Sitagliptin is a dipeptidyl peptidase‐IV (DPP‐4) inhibitor used for the treatment of patients with type 2 diabetes mellitus. This randomized, placebo‐controlled, 2‐period, crossover study evaluated the effect of sitagliptin on the pharmacokinetics of 17 α‐ethinyl estradiol (EE2) and norethindrone (NET) in healthy female subjects who were receiving oral contraceptives for >3 months prior to enrollment. A total of 18 subjects with normal menstrual cycles received the oral contraceptive pill ORTHO‐NOVUM® 7/7/7 on days 1 to 28 for 2 successive cycles, and on days 1 to 21 were randomly assigned to receive sitagliptin 200 mg/day (2 × 100 mg tablets) or placebo using a computer‐generated allocation schedule.
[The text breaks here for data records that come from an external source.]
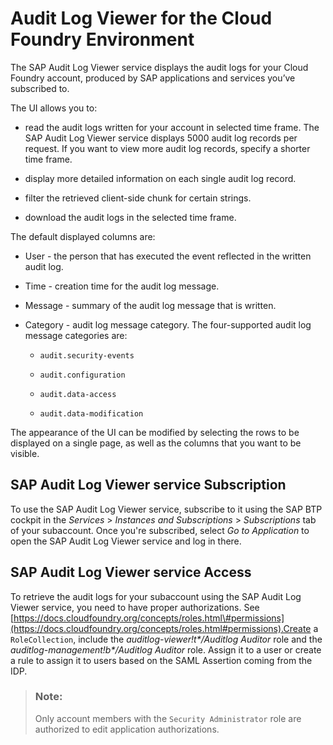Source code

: <!-- loioe3baa5f1a0c64c44aac8ab3ea3d1b500 -->

# Audit Log Viewer for the Cloud Foundry Environment

The SAP Audit Log Viewer service displays the audit logs for your Cloud Foundry account, produced by SAP applications and services you’ve subscribed to.

The UI allows you to:

-   read the audit logs written for your account in selected time frame. The SAP Audit Log Viewer service displays 5000 audit log records per request. If you want to view more audit log records, specify a shorter time frame.

-   display more detailed information on each single audit log record.

-   filter the retrieved client-side chunk for certain strings.

-   download the audit logs in the selected time frame.


The default displayed columns are:

-   User - the person that has executed the event reflected in the written audit log.

-   Time - creation time for the audit log message.

-   Message - summary of the audit log message that is written.

-   Category - audit log message category. The four-supported audit log message categories are:

    -   `audit.security-events`

    -   `audit.configuration`

    -   `audit.data-access`

    -   `audit.data-modification`



The appearance of the UI can be modified by selecting the rows to be displayed on a single page, as well as the columns that you want to be visible.



<a name="loioe3baa5f1a0c64c44aac8ab3ea3d1b500__section_er5_g3k_kfb"/>

## SAP Audit Log Viewer service Subscription

To use the SAP Audit Log Viewer service, subscribe to it using the SAP BTP cockpit in the *Services* \> *Instances and Subscriptions* \> *Subscriptions* tab of your subaccount. Once you're subscribed, select *Go to Application* to open the SAP Audit Log Viewer service and log in there.



<a name="loioe3baa5f1a0c64c44aac8ab3ea3d1b500__section_cbf_43k_kfb"/>

## SAP Audit Log Viewer service Access

To retrieve the audit logs for your subaccount using the SAP Audit Log Viewer service, you need to have proper authorizations. See [https://docs.cloudfoundry.org/concepts/roles.html\#permissions](https://docs.cloudfoundry.org/concepts/roles.html#permissions).Create a `RoleCollection`, include the *auditlog-viewer!t\*/Auditlog Auditor* role and the *auditlog-management!b\*/Auditlog Auditor* role. Assign it to a user or create a rule to assign it to users based on the SAML Assertion coming from the IDP.

> ### Note:  
> Only account members with the `Security Administrator` role are authorized to edit application authorizations.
Blood samples for determination of plasma EE2 and NET concentrations were collected predose and 0.5, 1, 1.5, 2, 3, 4, 6, 8, 12, 18, and 24 hours postdose on day 20 or 21 of each treatment period. The GMRs (90% confidence interval [CI]) for the AUC0–24hr of EE2 and NET were 0.99 (0.93, 1.06) and 1.03 (0.97, 1.09), respectively, and for Cmax were 0.97 (0.86, 1.10) and 0.98 (0.89, 1.07), respectively. The coadministration of sitagliptin 200 mg/day with an oral contraceptive for 21 days did not lead to clinically meaningful alterations in the pharmacokinetics of EE2 and NET.